Autofahrer zeigt Mittelfinger aus geöffnetem Fenster
Wer immer mit dem Auto unterwegs ist, kann sich einen Umstieg auf die Öffentlichen schwer vorstellen. Foto: ville/stock.adobe.com
8 Vorurteile entkräftigt

Mit den Öffis in die Berge? Niemals!

In die Berge mit den Öffentlichen? Für viele ein Horrorszenario. Und warum? Weil die Vorurteile bei diesem Thema tief sitzen. Der Zug kommt zu spät, ist zu teuer und Platz für meine Ausrüstung ist da auch nicht… Im Folgenden versuchen wir mit den Vorurteilen aufzuräumen und – falls das mal nicht klappt – zeigen wir euch, wie ihr trotzdem entspannt ans Ziel kommt.

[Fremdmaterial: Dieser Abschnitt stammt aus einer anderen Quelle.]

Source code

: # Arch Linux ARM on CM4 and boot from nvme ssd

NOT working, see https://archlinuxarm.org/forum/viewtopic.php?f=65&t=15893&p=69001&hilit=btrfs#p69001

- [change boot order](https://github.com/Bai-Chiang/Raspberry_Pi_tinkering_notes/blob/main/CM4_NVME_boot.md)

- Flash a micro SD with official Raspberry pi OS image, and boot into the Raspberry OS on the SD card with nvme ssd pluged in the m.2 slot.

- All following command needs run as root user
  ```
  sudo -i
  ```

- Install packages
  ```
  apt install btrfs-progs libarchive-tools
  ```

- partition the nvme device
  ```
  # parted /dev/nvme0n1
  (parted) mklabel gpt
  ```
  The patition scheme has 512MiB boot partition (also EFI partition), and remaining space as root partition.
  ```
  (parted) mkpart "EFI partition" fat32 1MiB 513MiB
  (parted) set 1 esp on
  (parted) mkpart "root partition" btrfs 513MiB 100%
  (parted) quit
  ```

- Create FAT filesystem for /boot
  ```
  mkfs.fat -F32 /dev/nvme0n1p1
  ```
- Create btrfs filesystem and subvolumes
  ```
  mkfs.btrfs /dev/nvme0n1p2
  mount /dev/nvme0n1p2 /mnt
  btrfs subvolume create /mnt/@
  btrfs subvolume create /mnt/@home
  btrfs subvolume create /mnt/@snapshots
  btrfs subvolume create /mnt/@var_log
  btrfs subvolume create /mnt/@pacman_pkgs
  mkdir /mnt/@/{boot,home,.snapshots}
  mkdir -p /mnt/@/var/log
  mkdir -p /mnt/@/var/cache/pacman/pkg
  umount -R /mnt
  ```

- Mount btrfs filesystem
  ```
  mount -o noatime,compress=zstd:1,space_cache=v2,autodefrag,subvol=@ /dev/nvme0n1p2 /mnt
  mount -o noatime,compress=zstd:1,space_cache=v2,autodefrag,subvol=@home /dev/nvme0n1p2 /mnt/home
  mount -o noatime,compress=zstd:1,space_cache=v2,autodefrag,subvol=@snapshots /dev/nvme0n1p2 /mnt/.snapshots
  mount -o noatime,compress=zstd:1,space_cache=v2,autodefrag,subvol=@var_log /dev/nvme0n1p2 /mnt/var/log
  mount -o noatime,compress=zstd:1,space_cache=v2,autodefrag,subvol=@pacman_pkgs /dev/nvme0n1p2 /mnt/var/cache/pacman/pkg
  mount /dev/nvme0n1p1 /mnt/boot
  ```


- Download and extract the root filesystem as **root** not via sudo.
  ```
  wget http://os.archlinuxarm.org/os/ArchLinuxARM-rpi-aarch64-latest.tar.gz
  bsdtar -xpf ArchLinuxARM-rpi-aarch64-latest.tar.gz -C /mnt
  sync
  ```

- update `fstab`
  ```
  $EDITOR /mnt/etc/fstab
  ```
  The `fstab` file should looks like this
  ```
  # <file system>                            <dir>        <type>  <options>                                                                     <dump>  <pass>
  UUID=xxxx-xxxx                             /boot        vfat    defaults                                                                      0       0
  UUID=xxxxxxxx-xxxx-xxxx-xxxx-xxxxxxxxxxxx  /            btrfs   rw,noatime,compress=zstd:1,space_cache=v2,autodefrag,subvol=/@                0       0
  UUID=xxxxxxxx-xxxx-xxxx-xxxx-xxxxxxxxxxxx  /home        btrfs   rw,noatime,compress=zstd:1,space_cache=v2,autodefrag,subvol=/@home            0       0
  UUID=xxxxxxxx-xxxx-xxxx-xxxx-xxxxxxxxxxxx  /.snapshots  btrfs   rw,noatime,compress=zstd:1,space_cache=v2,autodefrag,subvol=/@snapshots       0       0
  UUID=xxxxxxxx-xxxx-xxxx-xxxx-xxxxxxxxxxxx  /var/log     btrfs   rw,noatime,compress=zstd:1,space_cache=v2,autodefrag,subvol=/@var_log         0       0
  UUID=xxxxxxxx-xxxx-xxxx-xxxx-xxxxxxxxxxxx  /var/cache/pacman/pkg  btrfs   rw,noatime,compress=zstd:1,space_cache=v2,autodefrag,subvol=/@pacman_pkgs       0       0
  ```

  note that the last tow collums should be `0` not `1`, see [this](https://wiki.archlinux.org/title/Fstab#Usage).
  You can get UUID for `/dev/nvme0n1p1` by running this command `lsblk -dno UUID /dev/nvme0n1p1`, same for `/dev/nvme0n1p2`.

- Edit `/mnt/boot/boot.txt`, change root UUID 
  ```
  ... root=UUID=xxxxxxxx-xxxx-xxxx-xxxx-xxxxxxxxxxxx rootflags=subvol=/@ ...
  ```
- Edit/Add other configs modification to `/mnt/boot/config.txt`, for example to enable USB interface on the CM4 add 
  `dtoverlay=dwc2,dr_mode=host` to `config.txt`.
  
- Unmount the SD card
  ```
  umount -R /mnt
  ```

#1 Öffis sind immer zu spät

Das stimmt so nicht! Bayernweit lag die Pünktlichkeitsquote bei Regionalzügen und S-Bahnen 2020 bei 94,1% (Quelle: BEG). Ein Zug gilt bei der DB als pünktlich, wenn er weniger als sechs Minuten nach der im Fahrplan vorgesehenen Zeit eintrifft bzw. abfährt. Der Regionalverkehr weist im Vergleich zum Fernverkehr eine höhere Pünktlichkeit auf. Abgesehen davon: Wie oft steht ihr mit dem Auto an Ampeln oder im Stau und kommt deswegen später an als geplant?

#2 Öffis sind immer voll

Zugegeben, zu den Stoßzeiten kann es in Bussen und Zügen etwas eng werden. Da braucht es manchmal tatsächlich etwas mehr Toleranz. Die gute Nachricht: Überfüllte Transportmittel sind nicht im Interesse der Verkehrsunternehmen, die sich zwar über eine gute Auslastung freuen, aber keine Kund*innen wegen Unzufriedenheit verlieren wollen.

Was kann man also tun? Wenn ihr die Möglichkeit habt, weicht auf Nebenzeiten aus oder fahrt antizyklisch. Wenn ihr am Samstag mal den Zug um 10 statt um 9 Uhr nehmt, werdet ihr den Unterschied merken. Klar ist außerdem, dass in den Zügen von München an den Tegernsee am Wochenende gut was los ist. Wie ihr weniger begangene Ziele findet, erklären wir euch anhand von 12 Tipps im Artikel „Modetouren vermeiden“.

#3 Öffis sind sehr teuer

Wenn überhaupt, dann nur auf den ersten Blick. Was viele vergessen ist, dass die Unterhaltskosten für ein Auto häufig nicht mit in die Überlegungen zu Fahrtkosten einbezogen werden. Parkplatzgebühren, Werkstattkosten, Steuern und Versicherungen – da kommt auch schnell ein hübsches Sümmchen zusammen. In vielen Regionen Deutschlands kann man mit Sparangeboten der Bahn günstig unterwegs sein, egal ob es sich dabei um attraktive Tickets für Gruppen oder Abo-Modelle für Vielfahrer*innen handelt – nachrechnen lohnt sich!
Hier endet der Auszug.